Repository files navigation

Gene Family Evolution in Daphnia

Nextflow License: MIT Profile: Slurm Repo Size # Languages Top Language

This repository analyzes gene family dynamics in Daphnia species, focusing on gene family expansion and contraction related to ecological adaptation and evolutionary innovation. This pipeline can be applied to any combination of species that is well-annotated (or custom gene models!) within the NCBI genome catalog.

Pipeline Overview

graph TD
    AA[Download NCBI Genomes/Proteomes] --> A
    AA --> C
    A[Extract Longest Transcript] --> B[Annotate GO Terms]
    C[Run BUSCO on Proteomes] --> G[Extract/Trim/Align/Estimate BUSCO Gene Trees & Consensus Species-Tree]
    A --> I[Run OrthoFinder]
    I --> J[Filter Gene Families]
    J --> K[Estimate Gene Family Evolution CAFE5]
    K --> L[GO Term Enrichment]
    I --> M[Run Selection Tests]
    G --> P[Estimate Time-Calibrated Tree MCMCtree]
    P --> K
Loading

Set-Up

  • Download updated protein coding GTFs from NCBI and genomes and determine your appropriate in-group and out-group species for biological hypothesis testing.

BUSCO

  • BUSCO assesses the completeness of Daphnia genome assemblies and annotations by evaluating conserved benchmark universial single-copy orthologous genes.

Orthologs

  • OrthoFinder detects orthologs within and across Daphnia species to understand evolutionary relationships.

Phylogenomics

  • Phylogenomic analysis infers evolutionary relationships and dynamics within Daphnia species using MCMCtree on BUSCO genes.

Gene Family Evolution

  • This section explores gene family expansion and contraction across Daphnia species, focusing on genes related to spermatogenesis and stress responses using Cafe5 and ClusterProfiler.

Selection

  • Selection analysis investigates evolutionary pressures on specific gene families, particularly those undergoing expansion, using codon-based models like PAML and HyPhy.

Building the Apptainer Image

To build the Apptainer image, use the following command:

apptainer build gene_family_evolution.sif definition.def

Running the Nextflow Pipeline

To run the Nextflow pipeline, use the following command:

nextflow run main.nf -profile standard

Ensure that the nextflow.config file is in the same directory as main.nf or specify its path using the -c option.

Notes

  • While I am using apptainer run latest_image.sif for most processes, you could modify the code to run apptainer exec docker://image:latest so you do not have to pull images. I am currently editing this feature so it is more user-friendly.
  • This is currently a work-in-progress project and I am learning best practices with NextFlow in general, any help or tips would be appreciated!

TimeTree Constraints

  • TimeTree constraints are used to calibrate the phylogenetic tree with divergence times obtained from the TimeTree database. These constraints help in estimating the divergence times between species accurately.
  • In the pipeline, the makeConsensusMCMC process includes the application of these constraints using the mcmctree_prep.py script. This script adds time constraints to the species tree based on known divergence times.

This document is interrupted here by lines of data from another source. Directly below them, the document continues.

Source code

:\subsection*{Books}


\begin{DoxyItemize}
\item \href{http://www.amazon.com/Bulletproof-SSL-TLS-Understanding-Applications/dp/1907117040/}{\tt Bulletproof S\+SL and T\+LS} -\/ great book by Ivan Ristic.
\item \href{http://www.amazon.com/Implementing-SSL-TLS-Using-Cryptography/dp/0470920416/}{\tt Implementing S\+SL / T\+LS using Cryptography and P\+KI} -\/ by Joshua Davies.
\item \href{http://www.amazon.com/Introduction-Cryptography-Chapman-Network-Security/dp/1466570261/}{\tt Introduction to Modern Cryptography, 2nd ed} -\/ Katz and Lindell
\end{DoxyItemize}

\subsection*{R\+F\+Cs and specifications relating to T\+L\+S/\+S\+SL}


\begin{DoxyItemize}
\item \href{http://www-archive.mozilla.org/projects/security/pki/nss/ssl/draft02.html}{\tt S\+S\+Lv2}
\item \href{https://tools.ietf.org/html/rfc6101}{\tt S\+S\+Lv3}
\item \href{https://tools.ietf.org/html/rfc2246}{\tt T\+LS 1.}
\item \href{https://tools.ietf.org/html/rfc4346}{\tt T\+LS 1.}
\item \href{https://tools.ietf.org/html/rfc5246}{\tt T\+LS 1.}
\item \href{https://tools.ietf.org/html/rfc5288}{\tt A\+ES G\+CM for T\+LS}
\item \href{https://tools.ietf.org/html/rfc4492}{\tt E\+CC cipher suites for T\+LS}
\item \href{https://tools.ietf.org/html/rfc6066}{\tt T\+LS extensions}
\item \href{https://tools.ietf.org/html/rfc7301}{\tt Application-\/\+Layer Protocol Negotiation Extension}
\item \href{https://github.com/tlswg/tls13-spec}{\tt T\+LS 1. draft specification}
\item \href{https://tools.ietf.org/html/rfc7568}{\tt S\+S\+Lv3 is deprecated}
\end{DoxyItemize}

Example: Time between Daphnia magna and Drosophila melanogaster

  • The divergence time between Daphnia magna and Drosophila melanogaster is constrained between 474.8 and 530 million years.
  • This constraint is applied in the makeConsensusMCMC process as follows:
    python ${params.scripts_dir}/mcmctree_prep.py \
        --left_species magna \
        --right_species melanogaster \
        --lower_bound 474.8 \
        --upper_bound 530 \
        --tree - \

License

This project is licensed under the MIT License.